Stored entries
"""

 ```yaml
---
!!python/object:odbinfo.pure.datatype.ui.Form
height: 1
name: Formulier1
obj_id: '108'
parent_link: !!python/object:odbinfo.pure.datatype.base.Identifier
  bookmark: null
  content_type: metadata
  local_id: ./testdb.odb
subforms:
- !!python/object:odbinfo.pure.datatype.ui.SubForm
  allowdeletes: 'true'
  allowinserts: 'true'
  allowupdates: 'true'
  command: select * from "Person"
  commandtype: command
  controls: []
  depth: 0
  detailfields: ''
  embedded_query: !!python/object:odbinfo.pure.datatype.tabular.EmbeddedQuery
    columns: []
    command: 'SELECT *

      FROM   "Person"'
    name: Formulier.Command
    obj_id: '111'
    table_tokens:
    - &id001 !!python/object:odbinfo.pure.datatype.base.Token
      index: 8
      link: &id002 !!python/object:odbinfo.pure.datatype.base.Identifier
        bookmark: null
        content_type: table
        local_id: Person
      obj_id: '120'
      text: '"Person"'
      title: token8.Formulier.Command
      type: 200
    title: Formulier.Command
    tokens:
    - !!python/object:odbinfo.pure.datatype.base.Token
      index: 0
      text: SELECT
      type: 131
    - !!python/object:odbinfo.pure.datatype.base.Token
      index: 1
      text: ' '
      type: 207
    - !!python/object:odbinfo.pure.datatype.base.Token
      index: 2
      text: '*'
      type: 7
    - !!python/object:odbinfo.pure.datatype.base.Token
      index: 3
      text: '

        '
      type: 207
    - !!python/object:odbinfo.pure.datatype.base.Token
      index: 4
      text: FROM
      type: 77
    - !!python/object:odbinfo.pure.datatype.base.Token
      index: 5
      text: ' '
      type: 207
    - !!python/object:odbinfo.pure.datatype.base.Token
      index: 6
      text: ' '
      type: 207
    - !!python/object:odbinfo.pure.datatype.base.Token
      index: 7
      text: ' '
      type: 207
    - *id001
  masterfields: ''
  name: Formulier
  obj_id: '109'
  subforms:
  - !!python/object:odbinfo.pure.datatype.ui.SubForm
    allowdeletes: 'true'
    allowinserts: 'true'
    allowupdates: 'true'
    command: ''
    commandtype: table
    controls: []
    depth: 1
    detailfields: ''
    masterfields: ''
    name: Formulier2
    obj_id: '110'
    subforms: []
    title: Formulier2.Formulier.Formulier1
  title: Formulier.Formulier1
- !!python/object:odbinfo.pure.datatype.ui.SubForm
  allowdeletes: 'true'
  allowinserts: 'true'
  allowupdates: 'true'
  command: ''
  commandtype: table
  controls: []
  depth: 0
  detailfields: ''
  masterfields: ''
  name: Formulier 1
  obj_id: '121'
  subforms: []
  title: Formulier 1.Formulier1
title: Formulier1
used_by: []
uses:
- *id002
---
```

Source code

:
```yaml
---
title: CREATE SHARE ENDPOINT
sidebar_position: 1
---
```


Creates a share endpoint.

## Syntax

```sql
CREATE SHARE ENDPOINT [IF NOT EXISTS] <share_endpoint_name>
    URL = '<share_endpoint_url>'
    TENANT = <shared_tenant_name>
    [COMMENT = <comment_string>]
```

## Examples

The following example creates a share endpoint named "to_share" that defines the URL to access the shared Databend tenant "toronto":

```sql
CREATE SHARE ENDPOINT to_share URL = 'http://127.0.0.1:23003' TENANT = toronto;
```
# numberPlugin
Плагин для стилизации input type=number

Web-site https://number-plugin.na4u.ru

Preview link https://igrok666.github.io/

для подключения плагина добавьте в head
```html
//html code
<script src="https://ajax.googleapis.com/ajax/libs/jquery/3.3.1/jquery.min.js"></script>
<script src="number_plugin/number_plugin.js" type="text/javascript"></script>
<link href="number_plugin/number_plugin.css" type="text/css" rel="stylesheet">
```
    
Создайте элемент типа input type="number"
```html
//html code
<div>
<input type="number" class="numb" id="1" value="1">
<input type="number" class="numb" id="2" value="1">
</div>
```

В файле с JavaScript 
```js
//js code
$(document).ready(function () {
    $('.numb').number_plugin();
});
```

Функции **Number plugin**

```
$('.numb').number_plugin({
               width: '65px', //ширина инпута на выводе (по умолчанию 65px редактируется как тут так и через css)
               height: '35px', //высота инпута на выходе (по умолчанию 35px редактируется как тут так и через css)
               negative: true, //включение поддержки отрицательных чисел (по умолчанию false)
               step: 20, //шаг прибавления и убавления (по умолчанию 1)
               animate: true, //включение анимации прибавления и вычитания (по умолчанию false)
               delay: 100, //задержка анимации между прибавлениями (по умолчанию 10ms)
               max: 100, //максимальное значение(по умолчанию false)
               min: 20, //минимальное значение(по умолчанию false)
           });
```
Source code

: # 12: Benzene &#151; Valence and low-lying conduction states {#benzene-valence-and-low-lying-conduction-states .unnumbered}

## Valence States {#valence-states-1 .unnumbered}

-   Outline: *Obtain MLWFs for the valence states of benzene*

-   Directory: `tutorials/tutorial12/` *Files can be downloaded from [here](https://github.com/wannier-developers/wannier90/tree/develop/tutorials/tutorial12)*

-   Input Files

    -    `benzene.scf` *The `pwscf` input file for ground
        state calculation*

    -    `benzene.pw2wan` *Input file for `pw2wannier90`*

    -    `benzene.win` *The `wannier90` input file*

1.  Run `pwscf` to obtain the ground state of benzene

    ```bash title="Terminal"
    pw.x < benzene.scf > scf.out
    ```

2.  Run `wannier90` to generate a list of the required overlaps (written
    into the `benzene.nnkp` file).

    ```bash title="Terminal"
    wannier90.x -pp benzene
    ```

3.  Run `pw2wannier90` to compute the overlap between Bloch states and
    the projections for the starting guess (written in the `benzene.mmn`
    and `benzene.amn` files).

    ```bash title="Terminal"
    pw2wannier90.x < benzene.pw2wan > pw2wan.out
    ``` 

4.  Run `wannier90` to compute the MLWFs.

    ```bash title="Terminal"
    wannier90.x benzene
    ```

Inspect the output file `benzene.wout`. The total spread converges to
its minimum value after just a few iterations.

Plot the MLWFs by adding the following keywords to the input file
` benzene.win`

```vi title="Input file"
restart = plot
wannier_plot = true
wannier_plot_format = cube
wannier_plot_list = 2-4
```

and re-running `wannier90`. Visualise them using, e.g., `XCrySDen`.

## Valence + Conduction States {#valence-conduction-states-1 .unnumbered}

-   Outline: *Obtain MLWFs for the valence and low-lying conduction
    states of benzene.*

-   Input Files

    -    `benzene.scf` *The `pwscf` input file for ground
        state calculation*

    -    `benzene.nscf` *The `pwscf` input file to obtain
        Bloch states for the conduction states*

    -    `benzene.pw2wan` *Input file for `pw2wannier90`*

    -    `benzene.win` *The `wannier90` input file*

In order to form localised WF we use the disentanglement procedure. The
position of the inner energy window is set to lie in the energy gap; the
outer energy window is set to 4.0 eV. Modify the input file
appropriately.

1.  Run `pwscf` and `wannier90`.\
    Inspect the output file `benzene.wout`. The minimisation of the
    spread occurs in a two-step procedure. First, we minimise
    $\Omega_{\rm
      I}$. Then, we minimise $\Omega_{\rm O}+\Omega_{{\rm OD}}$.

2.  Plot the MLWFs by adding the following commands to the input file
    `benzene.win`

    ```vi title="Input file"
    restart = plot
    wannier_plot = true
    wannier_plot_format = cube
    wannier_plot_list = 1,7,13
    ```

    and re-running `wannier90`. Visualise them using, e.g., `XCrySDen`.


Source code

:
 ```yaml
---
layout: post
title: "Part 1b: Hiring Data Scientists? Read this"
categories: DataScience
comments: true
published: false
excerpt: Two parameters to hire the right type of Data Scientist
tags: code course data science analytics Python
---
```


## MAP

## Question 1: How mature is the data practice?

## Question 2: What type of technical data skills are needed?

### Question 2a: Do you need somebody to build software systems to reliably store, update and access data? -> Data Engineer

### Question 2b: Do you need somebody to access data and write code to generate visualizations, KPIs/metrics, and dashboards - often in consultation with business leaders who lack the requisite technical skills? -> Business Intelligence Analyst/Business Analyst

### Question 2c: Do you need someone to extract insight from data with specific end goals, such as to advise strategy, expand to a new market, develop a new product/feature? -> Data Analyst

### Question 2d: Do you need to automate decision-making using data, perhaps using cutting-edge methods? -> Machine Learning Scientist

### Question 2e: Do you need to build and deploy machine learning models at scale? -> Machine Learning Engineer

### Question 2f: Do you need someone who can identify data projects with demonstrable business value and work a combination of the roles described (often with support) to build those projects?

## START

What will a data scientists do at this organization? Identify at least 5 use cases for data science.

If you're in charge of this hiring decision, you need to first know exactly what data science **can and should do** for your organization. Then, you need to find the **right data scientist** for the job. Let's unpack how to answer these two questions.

"""

→ What to produce: Could you find each line in the entries that contains the string "Then" and copy it?

→ Your solution:
      I}$. Then, we minimise $\Omega_{\rm O}+\Omega_{{\rm OD}}$.
If you're in charge of this hiring decision, you need to first know exactly what data science **can and should do** for your organization. Then, you need to find the **right data scientist** for the job. Let's unpack how to answer these two questions.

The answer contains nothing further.